Rangers’ £16m Share Issue: A Last-Chance Bid To Bridge The Gap With Celtic?

Rangers’ £16m Share Issue: A Last-Chance Bid To Bridge The Gap With Celtic?
Rangers’ £16m Share Issue: A Last-Chance Bid To Bridge The Gap With Celtic?
Rangers’ £16m Share Issue: A Last-Chance Bid To Bridge The Gap With Celtic?

Rangers are moving to raise £16 million through a new share issue, with the money set aside specifically to back Danny Rohl’s squad. Keith Wyness, the veteran football executive who led Aberdeen, Everton, and Aston Villa, spoke to Football Insider’s Inside Track podcast about why this move is so critical. Wyness, who now consults for elite clubs, believes Rangers are at a rare turning point in their rivalry with Celtic.

He told Football Insider that the club are making a massive push and simply has to get it right, as this may be the last real chance to tap into funding on this scale. He noted that the 49ers Enterprises group has already put roughly £36 million into the club, meaning this latest raise takes their total spend to about £52 million.

While acknowledging that Celtic still boast a much larger bank balance, a constant frustration for the Ibrox faithful, he insisted that Rangers cannot afford to wait any longer. With Rohl in the dugout, Wyness feels the fans finally have a manager they trust, making this the right time to fund a serious long-term plan.
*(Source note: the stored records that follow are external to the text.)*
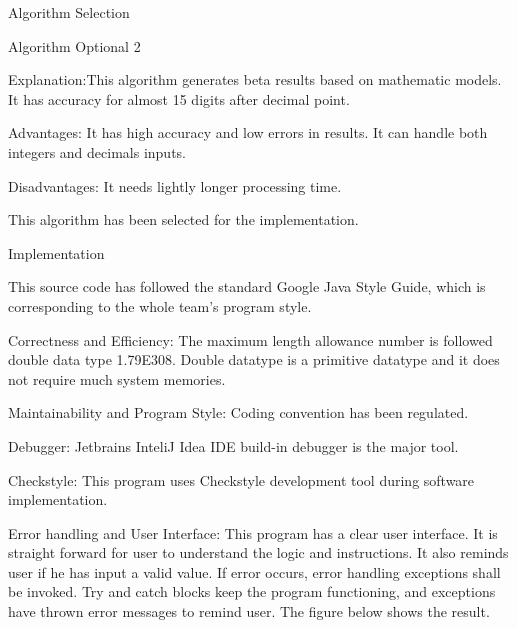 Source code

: \documentclass[final]{beamer}
\newlength{\onecolwid}
\newlength{\twocolwid}
\begin{document}
\begin{frame}
\begin{columns}[t]
\begin{column}{\twocolwid}
\begin{columns}[t,totalwidth=\twocolwid]
\begin{column}{\onecolwid}
\begin{exampleblock}{ Algorithm Selection}
\begin{itemize}
{}
         \end{itemize}    
Algorithm Optional 2
                \begin{itemize}
           {\small     \item Explanation:This algorithm generates beta results based on mathematic models. It has accuracy for almost 15 digits after decimal point. 
                \item Advantages: It has high accuracy and low errors in results. It can handle both integers and decimals inputs.  \\
\item Disadvantages:  It needs lightly longer processing time.
\item This algorithm has been selected for the implementation.

}


              
                   \end{itemize}
              
              
                
                

                
\end{exampleblock}

\begin{exampleblock}{ {Implementation}}
\begin{itemize}
           {\small        
           \item  This source code has followed the standard Google Java Style Guide, which
is corresponding to the whole team's program style.  
                \item Correctness and Efficiency: The maximum length
allowance number is followed double data type 1.79E308. Double datatype is a primitive datatype and it
does not require much system memories. 
               \item Maintainability and Program Style: Coding convention has been regulated. 

\item Debugger: Jetbrains InteliJ Idea IDE build-in debugger is the major tool.
\item Checkstyle: This program uses Checkstyle development tool during software implementation.

\item Error handling and User Interface: This program has a clear user interface. It is straight forward for user to understand the logic and instructions. It also reminds user if
he has input a valid value. If error occurs, error handling exceptions shall be
invoked. Try and catch blocks keep the program functioning, and exceptions
have thrown error messages to remind user. The figure below shows the result.
 
}
\end{itemize}
\end{exampleblock}
\end{column}
\end{columns}
\end{column}
\end{columns}
\end{frame}
\end{document}
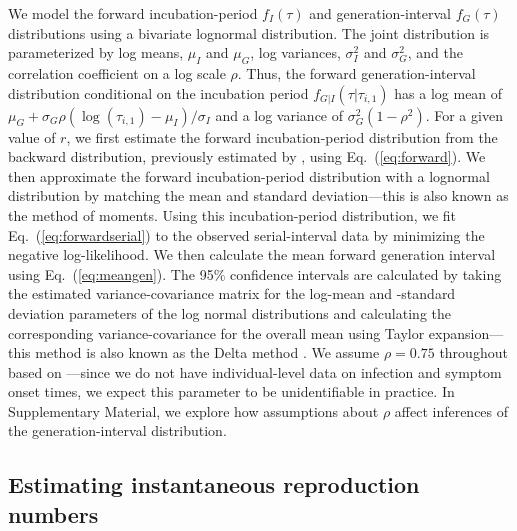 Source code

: \documentclass[12pt]{article}
\newcommand{\eref}[1]{Eq.~(\ref{eq:#1})}
\begin{document}
We model the forward incubation-period $f_I(\tau)$ and generation-interval $f_G(\tau)$ distributions using a bivariate lognormal distribution.
The joint distribution is parameterized by log means, $\mu_I$ and $\mu_G$, log variances, $\sigma_I^2$ and $\sigma_G^2$, and the correlation coefficient on a log scale $\rho$.
Thus, the forward generation-interval distribution conditional on the incubation period $f_{G|I}(\tau|\tau_{i,1})$ has a log mean of $\mu_G + \sigma_G \rho (\log(\tau_{i, 1}) - \mu_I)/\sigma_I$ and a log variance of $\sigma_G^2 (1 - \rho^2)$.
For a given value of $r$, we first estimate the forward incubation-period distribution from the backward distribution, previously estimated by \cite{backer2021omicron}, using \eref{forward}.
We then approximate the forward incubation-period distribution with a lognormal distribution by matching the mean and standard deviation---this is also known as the method of moments.
Using this incubation-period distribution, we fit \eref{forwardserial} to the observed serial-interval data by minimizing the negative log-likelihood.
We then calculate the mean forward generation interval using \eref{meangen}.
The 95\% confidence intervals are calculated by taking the estimated variance-covariance matrix for the log-mean and -standard deviation parameters of the log normal distributions and calculating the corresponding variance-covariance for the overall mean using Taylor expansion---this method is also known as the Delta method \citep{oehlert1992note}.
We assume $\rho = 0.75$ throughout based on \cite{sender2021unmitigated}---since we do not have individual-level data on infection and symptom onset times, we expect this parameter to be unidentifiable in practice.
In Supplementary Material, we explore how assumptions about $\rho$ affect inferences of the generation-interval distribution.

\subsection{Estimating instantaneous reproduction numbers}
\end{document}
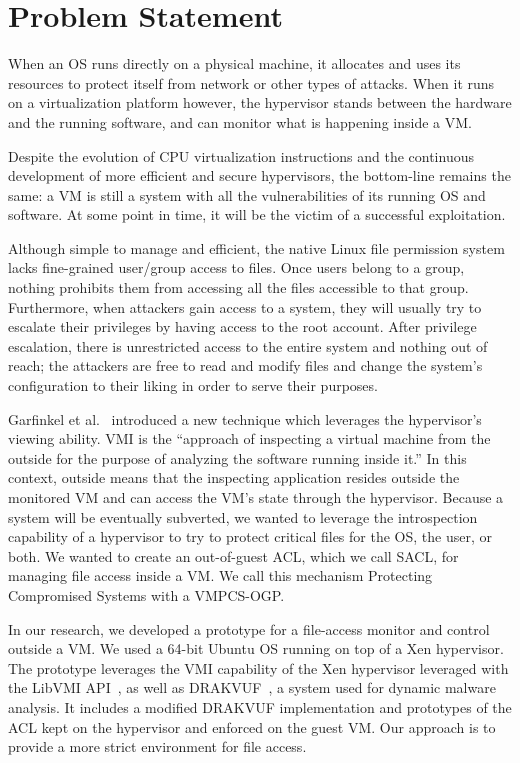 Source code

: \section{Problem Statement}\label{sec:problem} 
When an \ac{OS} runs directly on a physical machine, it allocates and uses its resources to protect itself from network or other types of attacks. When it runs on a virtualization platform however, the hypervisor stands between the hardware and the running software, and can monitor what is happening inside a \ac{VM}. 

\par Despite the evolution of \ac{CPU} virtualization instructions and the continuous development of more efficient and secure hypervisors, the bottom-line remains the same: a \ac{VM} is still a system with all the vulnerabilities of its running \ac{OS} and software. At some point in time, it will be the victim of a successful exploitation. 

\par Although simple to manage and efficient, the native Linux file permission system lacks fine-grained user/group access to files. Once users belong to a group, nothing prohibits them from accessing all the files accessible to that group. Furthermore, when attackers gain access to a system, they will usually try to escalate their privileges by having access to the root account. After privilege escalation, there is unrestricted access to the entire system and nothing out of reach; the attackers are free to read and modify files and change the system's configuration to their liking in order to serve their purposes.

\par Garfinkel et al.~\cite{garfinkel2003virtual} introduced a new technique which leverages the hypervisor's viewing ability. \ac{VMI} is the “approach of inspecting a virtual machine from the outside for the purpose of analyzing the software running inside it.” In this context, outside means that the inspecting application resides outside the monitored \ac{VM} and can access the \ac{VM}'s state through the hypervisor. Because a system will be eventually subverted, we wanted to leverage the introspection capability of a hypervisor to try to protect critical files for the OS, the user, or both. We wanted to create an out-of-guest \ac{ACL}, which we call \ac{SACL}, for managing file access inside a VM. We call this mechanism Protecting Compromised Systems with a \ac{VMPCS-OGP}.

\par In our research, we developed a prototype for a file-access monitor and control outside a \ac{VM}. We used a 64-bit Ubuntu OS running on top of a Xen hypervisor. The prototype leverages the \ac{VMI} capability of the Xen hypervisor leveraged with the LibVMI \ac{API}~\cite{payne2011libvmi}, as well as DRAKVUF~\cite{lengyel2014drakvuf}, a system used for dynamic malware analysis. It includes a modified DRAKVUF implementation and prototypes of the \ac{ACL} kept on the hypervisor and enforced on the guest \ac{VM}. Our approach is to provide a more strict environment for file access.

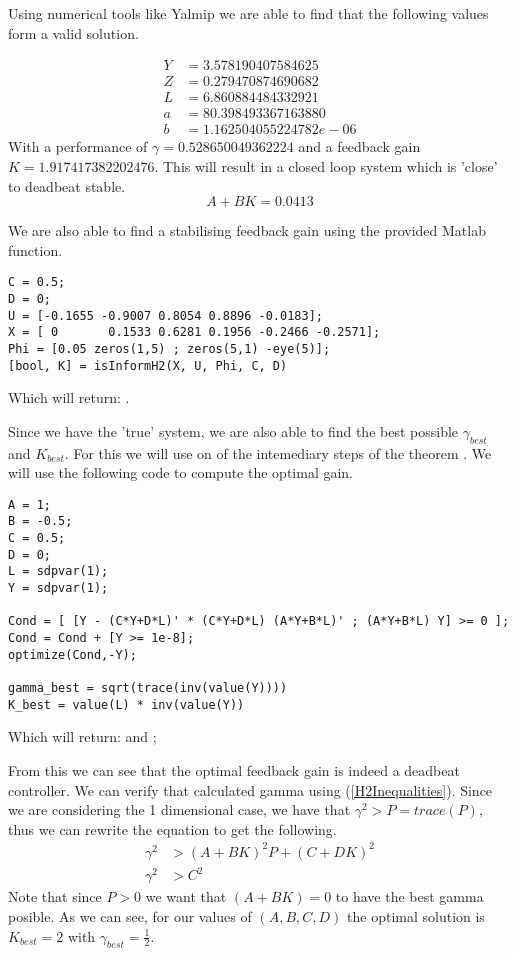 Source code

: Using numerical tools like Yalmip we are able to find that the following values form a valid solution.

\begin{align*}
	Y &= 3.578190407584625 \\
	Z &= 0.279470874690682 \\
	L &= 6.860884484332921 \\
	a &= 80.398493367163880 \\
	b &= 1.162504055224782e-06
\end{align*}
With a performance of $\gamma = 0.528650049362224$ and a feedback gain $K = 1.917417382202476$. This will result in a closed loop system which is 'close' to deadbeat stable.
\begin{equation*}
	A + BK = 0.0413
\end{equation*}

We are also able to find a stabilising feedback gain using the provided Matlab function.
\begin{lstlisting}
C = 0.5;
D = 0;
U = [-0.1655 -0.9007 0.8054 0.8896 -0.0183];
X = [ 0       0.1533 0.6281 0.1956 -0.2466 -0.2571];
Phi = [0.05 zeros(1,5) ; zeros(5,1) -eye(5)];
[bool, K] = isInformH2(X, U, Phi, C, D)
\end{lstlisting}
Which will return: \mon{[ 1, 1.917417382202475 ]}.

Since we have the 'true' system, we are also able to find the best possible $\gamma_{best}$ and $K_{best}$. For this we will use on of the intemediary steps of the theorem \cite[Equation 36]{waarde2020noisy}. We will use the following code to compute the optimal gain.
\begin{lstlisting}
A = 1;
B = -0.5;
C = 0.5;
D = 0;
L = sdpvar(1);
Y = sdpvar(1);

Cond = [ [Y - (C*Y+D*L)' * (C*Y+D*L) (A*Y+B*L)' ; (A*Y+B*L) Y] >= 0 ];
Cond = Cond + [Y >= 1e-8];
optimize(Cond,-Y);

gamma_best = sqrt(trace(inv(value(Y))))
K_best = value(L) * inv(value(Y))
\end{lstlisting}
Which will return:  and ;

From this we can see that the optimal feedback gain is indeed a deadbeat controller. We can verify that calculated gamma using (\ref{H2Inequalities}). Since we are considering the 1 dimensional case, we have that $\gamma^2 > P = trace(P)$, thus we can rewrite the equation to get the following. 
\begin{align*}
	\gamma^2 &> (A + BK)^2 P + (C+DK)^2 \\
	\gamma^2 &>  C^2
\end{align*}
Note that since $P>0$ we want that $(A+BK) = 0$ to have the best gamma posible. As we can see, for our values of $(A,B,C,D)$ the optimal solution is $K_{best} = 2$ with $\gamma_{best} = \frac{1}{2}$. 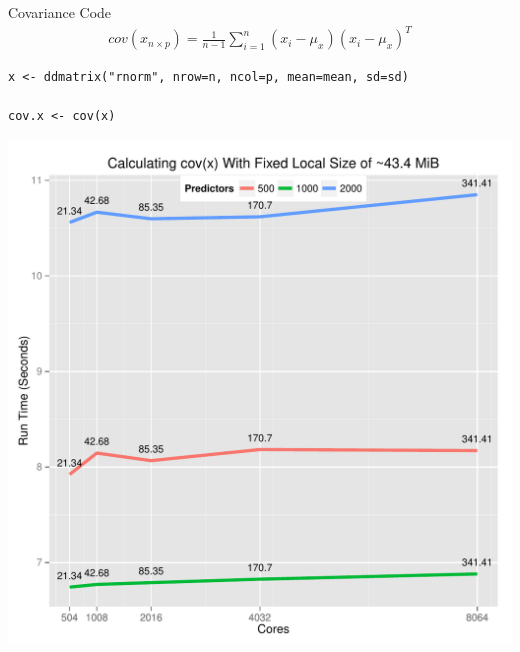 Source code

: \begin{frame}[fragile]
  \begin{block}{Covariance Code}
    \begin{align*}
    cov(x_{n\times p}) = 
\frac{1}{n-1}\sum_{i=1}^n\left(x_i-\mu_x\right)\left(x_i-\mu_x\right)^T
  \end{align*}
\begin{lstlisting}
x <- ddmatrix("rnorm", nrow=n, ncol=p, mean=mean, sd=sd)

cov.x <- cov(x)
\end{lstlisting}
  \end{block}
\end{frame}

\begin{frame}
  \begin{block}{}
  \begin{center}
    \includegraphics[height=.88\textheight]{../common/pics/cov}
  \end{center}
  \end{block}
\end{frame}


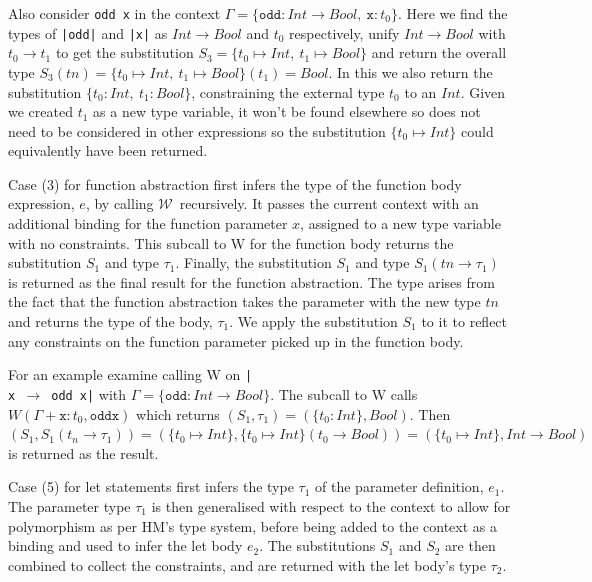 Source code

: \documentclass[a4paper,fleqn,oneside,12pt]{report}
\newcommand{\W}{$\mathcal{W}$}
\begin{document}
Also consider \texttt{odd x} in the context $\Gamma = \{ \mathtt{odd} : Int \rightarrow Bool,\ \mathtt{x} : t_0 \}$. Here we find the types of \texttt{|odd|} and \texttt{|x|} as $Int \rightarrow Bool$ and $t_0$ respectively, unify $Int \rightarrow Bool$ with $t_0 \rightarrow t_1$ to get the substitution $S_3 = \{ t_0 \mapsto Int,\ t_1 \mapsto Bool \}$ and return the overall type $S_3(tn) = \{ t_0 \mapsto Int,\ t_1 \mapsto Bool \}(t_1) = Bool$. In this we also return the substitution $\{ t_0: Int,\ t_1: Bool \}$, constraining the external type $t_0$ to an $Int$. Given we created $t_1$ as a new type variable, it won’t be found elsewhere so does not need to be considered in other expressions so the substitution $\{ t_0 \mapsto Int \}$ could equivalently have been returned.

Case (3) for function abstraction first infers the type of the function body expression, $e$, by calling \W\ recursively. It passes the current context with an additional binding for the function parameter $x$, assigned to a new type variable with no constraints. This subcall to W for the function body returns the substitution $S_1$ and type $\tau_1$. Finally, the substitution $S_1$ and type $S_1(tn \rightarrow \tau_1)$ is returned as the final result for the function abstraction. The type arises from the fact that the function abstraction takes the parameter with the new type $tn$ and returns the type of the body, $\tau_1$. We apply the substitution $S_1$ to it to reflect any constraints on the function parameter picked up in the function body.

For an example examine calling W on \texttt{|\\x $\rightarrow$ odd x|} with $\Gamma = \{ \mathtt{odd} : Int \rightarrow Bool \}$. The subcall to W calls $W(\Gamma + \mathtt{x} : t_0, \mathtt{odd x})$ which returns $(S_1, \tau_1) = (\{ t_0: Int \}, Bool)$. Then $(S_1, S_1(t_n \rightarrow \tau_1)) = (\{ t_0 \mapsto Int \}, \{ t_0 \mapsto Int \}(t_0 \rightarrow Bool)) = (\{ t_0 \mapsto Int \}, Int \rightarrow Bool)$ is returned as the result.

Case (5) for let statements first infers the type $\tau_1$ of the parameter definition, $e_1$. The parameter type $\tau_1$ is then generalised with respect to the context to allow for polymorphism as per HM’s type system, before being added to the context as a binding and used to infer the let body $e_2$. The substitutions $S_1$ and $S_2$ are then combined to collect the constraints, and are returned with the let body’s type $\tau_2$.
\end{document}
“Rangers are making a big push forward now, and they’ve got to get this right, because this will be the last chance really to go to the well for resources like this.

“They know that Celtic are sitting there with a big bank balance, which has always been what the fans have moaned about, but still Rangers have to be there and compete now.

“With Danny Rohl, they seem to have found a manager that the fans are starting to get behind and believe in.

“So it probably is the right time to try and give it a go now if Rangers can get it stable behind the scenes and give Rohl the resources to actually execute a properly thought-through strategic plan.”

Can £16 Million Actually Change the Financial Equation for Rangers?

 Danny Rohl, Head Coach of Rangers

GLASGOW, SCOTLAND – JANUARY 03: Danny Rohl, Head Coach of Rangers, shows appreciation to the fans after the team’s victory in the Premier League match between Celtic and Rangers at Celtic Park on January 03, 2026 in Glasgow, Scotland. (Photo by Ian MacNicol/Getty Images)

This money alone won’t close the gap, but it matters for reasons beyond just new signings. Rangers are currently three points behind league leaders Hearts with seven games left, while Celtic sit two points further back in third. This table displays to us a financial reality as much as a sporting one, and that is winning the title gives Rangers a shot at the Champions League, which is a competition that earned Celtic nearly £40 million in a single recent season. The divide isn’t just about squad quality, but it’s a cycle of revenue that Rangers have struggled to keep up with for years.

Wyness didn’t just praise the share issue; he set conditions. He pointed out that while Rangers lost £600,000 on player sales last season, Celtic turned a £31.5 million profit. He argues the club must adopt a Brighton-style model, signing younger players to sell for a profit later.

Ultimately, £16 million buys a window or two of progress, but it doesn’t fix the underlying finances. With Scotland now 18th in the UEFA rankings, the European safety net is shrinking. Chairman Andrew Cavenagh’s initiative provides a lifeline, but unless new CEO Jim Gillespie can boost commercial income and transfer profits, this risks being a one-time fix rather than a path to self-sufficiency.